Table 2 shows the RS values obtained, in this first step of analysis, after 18 h of JS

saccharification by CE-YS. Among the RS values obtained, it can be observed (Table 2) that

experiments 2, 6 and 9 presented the lowest performance (< 10.0 mg g-1). Moreover, these experiments

had the highest level of agitation (225 rpm) besides the smallest amount of saccharification residue (5

g L-1). The highest RS value (> 100 mg g-1) was obtained with experiment 11 (Tab. 1) but the central

points (experiments 17, 18 and 19) also resulted in a close RS value (93.33 ± 0.88 mg g-1).

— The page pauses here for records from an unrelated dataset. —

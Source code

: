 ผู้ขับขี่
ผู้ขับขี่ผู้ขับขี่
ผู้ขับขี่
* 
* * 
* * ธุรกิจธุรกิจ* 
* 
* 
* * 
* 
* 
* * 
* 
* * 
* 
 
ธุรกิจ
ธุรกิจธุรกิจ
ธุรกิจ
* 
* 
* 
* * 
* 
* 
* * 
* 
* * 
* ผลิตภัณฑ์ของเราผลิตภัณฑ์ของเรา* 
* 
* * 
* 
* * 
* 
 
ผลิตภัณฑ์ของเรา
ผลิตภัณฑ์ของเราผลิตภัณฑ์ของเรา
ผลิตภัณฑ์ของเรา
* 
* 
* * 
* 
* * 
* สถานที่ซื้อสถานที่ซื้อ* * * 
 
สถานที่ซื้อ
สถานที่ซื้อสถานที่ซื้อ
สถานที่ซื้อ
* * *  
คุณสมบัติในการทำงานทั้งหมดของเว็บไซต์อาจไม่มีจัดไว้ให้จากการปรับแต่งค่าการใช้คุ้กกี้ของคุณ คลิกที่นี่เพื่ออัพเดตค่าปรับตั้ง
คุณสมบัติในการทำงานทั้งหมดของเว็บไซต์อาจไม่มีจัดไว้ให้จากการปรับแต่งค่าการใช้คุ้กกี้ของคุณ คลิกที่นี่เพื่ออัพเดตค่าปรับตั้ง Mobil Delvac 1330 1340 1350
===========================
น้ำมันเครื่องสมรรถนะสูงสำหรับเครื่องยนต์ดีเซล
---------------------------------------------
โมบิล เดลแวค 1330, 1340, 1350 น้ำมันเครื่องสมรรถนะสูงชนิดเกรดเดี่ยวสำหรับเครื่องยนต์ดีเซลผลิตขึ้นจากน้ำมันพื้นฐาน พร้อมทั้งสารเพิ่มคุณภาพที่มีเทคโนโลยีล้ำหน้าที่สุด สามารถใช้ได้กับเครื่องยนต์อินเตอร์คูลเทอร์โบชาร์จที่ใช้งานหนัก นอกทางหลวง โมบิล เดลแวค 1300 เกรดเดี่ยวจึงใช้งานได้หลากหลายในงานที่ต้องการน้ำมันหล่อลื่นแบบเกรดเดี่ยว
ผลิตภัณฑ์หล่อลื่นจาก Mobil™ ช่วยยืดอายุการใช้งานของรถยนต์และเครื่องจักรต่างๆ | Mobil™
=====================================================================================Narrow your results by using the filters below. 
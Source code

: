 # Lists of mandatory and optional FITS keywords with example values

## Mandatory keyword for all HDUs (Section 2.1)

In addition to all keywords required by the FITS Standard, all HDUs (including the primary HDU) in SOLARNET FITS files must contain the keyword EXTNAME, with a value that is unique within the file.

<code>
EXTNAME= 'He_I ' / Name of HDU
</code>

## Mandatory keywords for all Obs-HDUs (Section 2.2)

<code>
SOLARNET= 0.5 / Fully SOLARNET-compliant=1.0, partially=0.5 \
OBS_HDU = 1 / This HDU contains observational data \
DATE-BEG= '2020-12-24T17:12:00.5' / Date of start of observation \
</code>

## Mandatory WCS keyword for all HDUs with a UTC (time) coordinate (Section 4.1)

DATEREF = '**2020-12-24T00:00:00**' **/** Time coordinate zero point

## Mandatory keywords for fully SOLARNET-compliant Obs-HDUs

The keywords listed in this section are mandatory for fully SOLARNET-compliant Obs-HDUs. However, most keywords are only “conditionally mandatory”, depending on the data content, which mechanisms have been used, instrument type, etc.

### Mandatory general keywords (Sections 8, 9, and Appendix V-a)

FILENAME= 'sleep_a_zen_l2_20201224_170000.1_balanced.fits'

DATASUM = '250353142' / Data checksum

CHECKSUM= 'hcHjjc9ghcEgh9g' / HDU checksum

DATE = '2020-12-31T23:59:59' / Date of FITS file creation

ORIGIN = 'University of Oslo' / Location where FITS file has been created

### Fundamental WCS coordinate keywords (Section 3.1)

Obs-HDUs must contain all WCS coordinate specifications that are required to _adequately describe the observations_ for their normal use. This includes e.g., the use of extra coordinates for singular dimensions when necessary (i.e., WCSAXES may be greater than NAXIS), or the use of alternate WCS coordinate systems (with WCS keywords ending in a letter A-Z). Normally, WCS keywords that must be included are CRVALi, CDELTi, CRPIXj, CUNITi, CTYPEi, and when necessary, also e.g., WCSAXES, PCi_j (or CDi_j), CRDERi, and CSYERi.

The Analysis of Effects (Table 2) revealed that the statistically significant (p < 0.05) factors with

positive effects were JS and Mg, which means that changing from the lowest level to the highest levels,

the average RS response is increased. The negative effect of A (Tab. 2) indicates an excessive agitation

can be detrimental to saccharification, probably because it interferes with the contact between enzyme

and substrate. Additionally, the curvature analysis (Tab. 2) indicated that the central conditions were

also favorable to saccharification.

As the factors T and pH were not statistically significant in the analyzed ranges (Table 2), it was

decided to set T at 65 ºC (especially due to technical equipment limitations) and pH at 3.0. The choice

could have been made as a function of the lower temperature (35 °C) aiming at lower energy expenditure

or a pH closer to neutrality; however, the choice of values was made based on the performance of

experiment 11, which was the highest RS, and the fact that pH has a negative effect, even though it is

not significant (Table 2). It has been reported that a crude extract produced by Inonotus obliquus

(cultivated in solid state in wheat meal supplemented with a mineral solution), presented better activities

(CMCase, FPase and β-glycosidase) at pH of 3.0 to 4.5 and a range of temperature of 40 - 60 °C, noting

that, above 70 °C, CMCase and FPase activities were significantly reduced.32 These observations are

in agreement with the results observed in this present work.

Regarding the addition of the salt MgCl2, the choice for the 5 mM concentration (central

condition) was preferred based on the results previously discussed, but the lower concentration (1 mM)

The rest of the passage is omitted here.